Published March 30, 2012, at 9:45 AM
Robert Shrum
The Week

Recall the scorn toward health reform dripping from the lips of Injustice Antonin Scalia. Or think of the tight-lipped Clarence Thomas, who could send a mannequin to sit in his place at the court's oral arguments for all the difference his brooding presence makes. Along with the more plausibly judicious Samuel Alito, he too had more than likely made his decision. And so on the nation's highest court, satire replaced stare decisis in a slightly altered version of the Red Queen's jurisprudence in Alice in Wonderland: First the verdict, then the trial.

Some observers, and administration officials, hold out hope that Chief Justice John Roberts and Justice Anthony Kennedy will decide to save health reform from the revanchist claims of right-wing constitutionalism. I'm pessimistic because I lived through Bush v. Gore, when the court acted like a political ward committee, stopping the vote count in Florida to hand the presidency to George W. Bush by the margin of a single judicial vote.

A politically infected court could produce a politically unexpected result, strengthening Obama and weakening Romney and the Republicans.
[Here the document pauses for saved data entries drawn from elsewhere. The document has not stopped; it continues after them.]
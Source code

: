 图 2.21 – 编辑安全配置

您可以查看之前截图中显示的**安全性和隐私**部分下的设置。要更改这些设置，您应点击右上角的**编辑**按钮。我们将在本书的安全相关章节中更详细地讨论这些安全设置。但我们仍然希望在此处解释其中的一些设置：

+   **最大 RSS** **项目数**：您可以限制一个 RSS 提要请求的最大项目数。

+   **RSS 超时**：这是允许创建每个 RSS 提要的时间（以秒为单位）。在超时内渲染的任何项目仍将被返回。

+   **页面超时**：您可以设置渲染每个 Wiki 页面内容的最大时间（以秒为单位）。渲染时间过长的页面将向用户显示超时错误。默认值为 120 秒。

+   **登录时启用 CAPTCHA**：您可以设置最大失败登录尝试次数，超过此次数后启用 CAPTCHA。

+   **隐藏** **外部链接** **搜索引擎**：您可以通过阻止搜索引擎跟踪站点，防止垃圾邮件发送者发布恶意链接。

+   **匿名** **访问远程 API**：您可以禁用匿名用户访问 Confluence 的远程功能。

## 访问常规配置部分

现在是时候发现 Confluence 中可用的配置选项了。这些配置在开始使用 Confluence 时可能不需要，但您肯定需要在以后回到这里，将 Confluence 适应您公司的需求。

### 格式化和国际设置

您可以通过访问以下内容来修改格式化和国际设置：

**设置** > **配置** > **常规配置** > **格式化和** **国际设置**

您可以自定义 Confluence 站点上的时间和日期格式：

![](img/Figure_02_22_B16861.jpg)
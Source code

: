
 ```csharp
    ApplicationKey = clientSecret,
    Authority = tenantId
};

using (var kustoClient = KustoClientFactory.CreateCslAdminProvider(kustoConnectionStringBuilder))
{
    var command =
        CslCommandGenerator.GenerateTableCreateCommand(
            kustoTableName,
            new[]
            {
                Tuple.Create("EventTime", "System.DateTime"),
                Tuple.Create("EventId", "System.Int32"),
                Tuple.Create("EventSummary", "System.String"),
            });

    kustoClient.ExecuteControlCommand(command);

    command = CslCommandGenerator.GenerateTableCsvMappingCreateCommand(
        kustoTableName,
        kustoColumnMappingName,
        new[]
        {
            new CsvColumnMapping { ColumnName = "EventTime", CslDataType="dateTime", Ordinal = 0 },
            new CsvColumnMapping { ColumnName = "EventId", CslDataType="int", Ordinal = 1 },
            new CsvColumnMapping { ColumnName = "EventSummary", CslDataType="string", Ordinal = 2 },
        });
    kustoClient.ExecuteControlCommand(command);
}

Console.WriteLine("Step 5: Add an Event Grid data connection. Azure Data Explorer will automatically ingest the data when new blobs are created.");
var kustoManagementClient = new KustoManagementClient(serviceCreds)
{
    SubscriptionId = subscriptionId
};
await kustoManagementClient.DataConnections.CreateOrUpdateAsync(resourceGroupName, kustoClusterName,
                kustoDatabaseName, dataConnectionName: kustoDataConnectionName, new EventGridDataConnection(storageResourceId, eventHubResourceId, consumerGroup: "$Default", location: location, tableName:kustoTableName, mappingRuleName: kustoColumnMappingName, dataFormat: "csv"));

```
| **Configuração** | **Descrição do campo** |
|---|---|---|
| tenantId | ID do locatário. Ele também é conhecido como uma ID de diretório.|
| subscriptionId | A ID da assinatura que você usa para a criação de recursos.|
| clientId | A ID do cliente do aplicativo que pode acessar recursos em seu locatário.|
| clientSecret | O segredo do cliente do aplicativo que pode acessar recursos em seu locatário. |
Now comes the historic decision on health reform — which could reach far beyond the case to fray the whole fabric of progress in modern America. To overturn the individual mandate, to throw out all or most of the rest of the law, would be an act of naked judicial activism, which conservatives profess to despise. In truth, though, they practice it vigorously, in barely concealed disguise, when it advances their own ends. Depending on the "reasoning" rationalized by five horsemen of the judicial right, they could jeopardize other basic protections — for example, the prohibition against segregation at distinctly local enterprises like lunch counters, a prohibition that depends on a generous and long-prevailing view of federal regulation of interstate commerce.